In line with expectations the Fed said it would begin in October to cut its
roughly $4.2 trillion in U.S. Treasury bonds and mortgage-backed
securities holdings by initially cutting up to $10 billion each month from the amount of maturing
securities it reinvests.
Financial stocks jumped after the statement as U.S. Treasury
yields rose on the
prospect of higher rates while utilities took a fall on concerns that
the defensive sector would look less attractive as rates climb.
While some investors said the Fed’s tone was more hawkish than
expected others were happy Fed Chair Janet Yellen reiterated her stance that balance sheet reduction would
be data dependent.
“The most important thing Yellen needed to communicate to the
market was that the bond sale plan and rate increases are not on autopilot,”
said Jason Pride, director of investment strategy at Glenmede in Philadelphia. After the statement traders were betting on a
roughly 67 percent chance
of a December hike, compared with 51 percent minutes before, according
to the CME Group’s FedWatch tool. “Keeping
rate hikes where they were was expected. What wasn’t known was the tone. The
market reaction is interpreting the Fed as slightly hawkish but not too much,”
said Victor Jones, director of trading at TD Ameritrade in Chicago.
The Dow Jones Industrial
Average .DJI rose 41.79 points, or 0.19 percent to
end at 22,412.59, its seventh straight record close. The S&P 500 .SPX gained 1.59 points, or 0.06 percent, to
2,508.24, clocking its sixth record closing high in the last seven sessions.
The Nasdaq Composite .IXIC dropped 5.28 points, or 0.08 percent, to
6,456.04, with Apple Inc (AAPL.O) as its biggest drag.
The S&P’s financial .SPSY sector ended 0.6 percent higher as banks benefit
from higher rates. The sector has risen in eight of the last nine
sessions and has clocked a 6.7 percent gain in that time as investors
anticipated the Fed meeting.
The consumer staples sector .SPLRCS fell 0.9 percent while the
utilities sector .SPLRCU ended 0.8 percent lower.

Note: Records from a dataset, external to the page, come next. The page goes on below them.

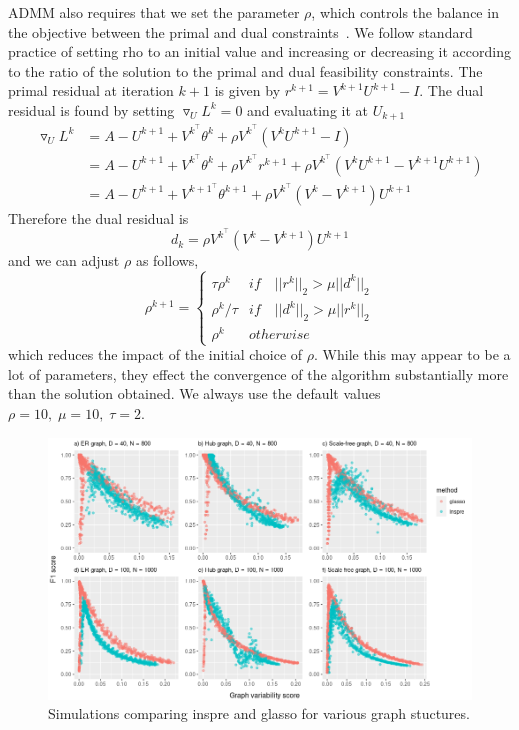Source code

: \documentclass{article}
\begin{document}
ADMM also requires that we set the parameter $\rho$, which controls the
balance in the objective between the primal and dual constraints~\cite{Boyd2010}. We
follow standard practice of setting rho to an initial value and increasing
or decreasing it according to the ratio of the solution to the primal
and dual feasibility constraints. The primal residual at iteration $k+1$ is
given by $r^{k+1} = V^{k+1} U^{k+1} - I$. The dual residual is found by
setting $\triangledown_{U} L^k = 0$ and evaluating it at $U_{k+1}$
\begin{align*}
\triangledown_U L^{k} &= A - U^{k+1} + V^{k^\top} \theta^k + \rho V^{k^\top}(V^k U^{k+1}-I) \\
  &= A - U^{k+1} + V^{k^\top} \theta^k + \rho V^{k^\top}r^{k+1} + \rho V^{k^\top}(V^k U^{k+1}-V^{k+1} U^{k+1}) \\
  &= A - U^{k+1} + V^{k+1^\top} \theta^{k+1} + \rho V^{k^\top}(V^k - V^{k+1})U^{k+1}
\end{align*}
Therefore the dual residual is~\cite{Boyd2010}
\begin{equation*}
d_k = \rho V^{k^\top}(V^k - V^{k+1})U^{k+1}
\end{equation*}
and we can adjust $\rho$ as follows,
\begin{equation*}
\rho^{k+1} = \left\{ \begin{array}{ll}
  \tau \rho^k & if\quad ||r^k||_2 > \mu ||d^k||_2 \\
  \rho^k/\tau & if\quad ||d^k||_2 > \mu ||r^k||_2 \\
  \rho^k & otherwise \end{array} \right.
\end{equation*}
which reduces the impact of the initial choice of $\rho$. While this
may appear to be a lot of parameters, they effect the convergence of
the algorithm substantially more than the solution obtained.
We always use the default values $\rho = 10,\;\mu = 10,\;\tau = 2$.

\newpage
\begin{figure}[H]\label{figureS1}
\includegraphics[width=\textwidth]{figures/figure_S1.png}
\caption{Simulations comparing inspre and glasso for various graph stuctures.}
\end{figure}
\end{document}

Shares of Apple fell 1.7 percent after it admitted its latest
smartwatch has connectivity problems.
Advancing issues outnumbered declining ones on the NYSE by a
1.26-to-1 ratio; on Nasdaq, a 1.30-to-1 ratio favored advancers.
Roughly 6.7
billion shares changed hands on U.S. exchanges compared with the 6
billion average for the last 20 sessions.